*** Opening Listed records ***

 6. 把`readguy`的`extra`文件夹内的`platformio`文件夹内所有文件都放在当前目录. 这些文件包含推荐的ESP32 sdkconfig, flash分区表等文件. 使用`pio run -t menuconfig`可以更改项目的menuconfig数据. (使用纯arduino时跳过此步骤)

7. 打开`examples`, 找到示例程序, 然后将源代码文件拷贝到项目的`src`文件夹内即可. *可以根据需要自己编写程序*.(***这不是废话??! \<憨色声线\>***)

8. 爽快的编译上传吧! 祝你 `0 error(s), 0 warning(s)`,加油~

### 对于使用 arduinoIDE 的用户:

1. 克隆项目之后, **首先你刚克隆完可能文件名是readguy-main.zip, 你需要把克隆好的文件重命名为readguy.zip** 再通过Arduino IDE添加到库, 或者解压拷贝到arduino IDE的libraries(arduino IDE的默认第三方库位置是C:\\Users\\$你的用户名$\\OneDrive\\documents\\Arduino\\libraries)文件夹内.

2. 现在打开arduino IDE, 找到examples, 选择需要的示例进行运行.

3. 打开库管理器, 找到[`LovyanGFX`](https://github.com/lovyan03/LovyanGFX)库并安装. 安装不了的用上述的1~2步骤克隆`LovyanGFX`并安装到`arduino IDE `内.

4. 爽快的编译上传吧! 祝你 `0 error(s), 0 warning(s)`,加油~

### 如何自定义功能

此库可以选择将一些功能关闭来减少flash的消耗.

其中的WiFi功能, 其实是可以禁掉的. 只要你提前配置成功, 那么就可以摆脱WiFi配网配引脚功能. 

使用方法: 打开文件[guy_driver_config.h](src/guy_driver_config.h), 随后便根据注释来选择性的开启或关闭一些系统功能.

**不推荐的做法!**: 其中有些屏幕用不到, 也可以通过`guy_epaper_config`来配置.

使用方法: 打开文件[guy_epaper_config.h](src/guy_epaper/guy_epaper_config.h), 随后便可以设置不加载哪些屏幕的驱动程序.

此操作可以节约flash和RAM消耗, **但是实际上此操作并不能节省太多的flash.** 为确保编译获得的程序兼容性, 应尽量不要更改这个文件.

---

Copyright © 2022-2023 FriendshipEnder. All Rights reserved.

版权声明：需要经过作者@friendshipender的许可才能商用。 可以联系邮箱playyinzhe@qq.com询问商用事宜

*** Closing Listed records ***

What the task requires
Counting only lines that contain the word "使用方法", state how many appear in the entries, and add nothing.

Completed task
2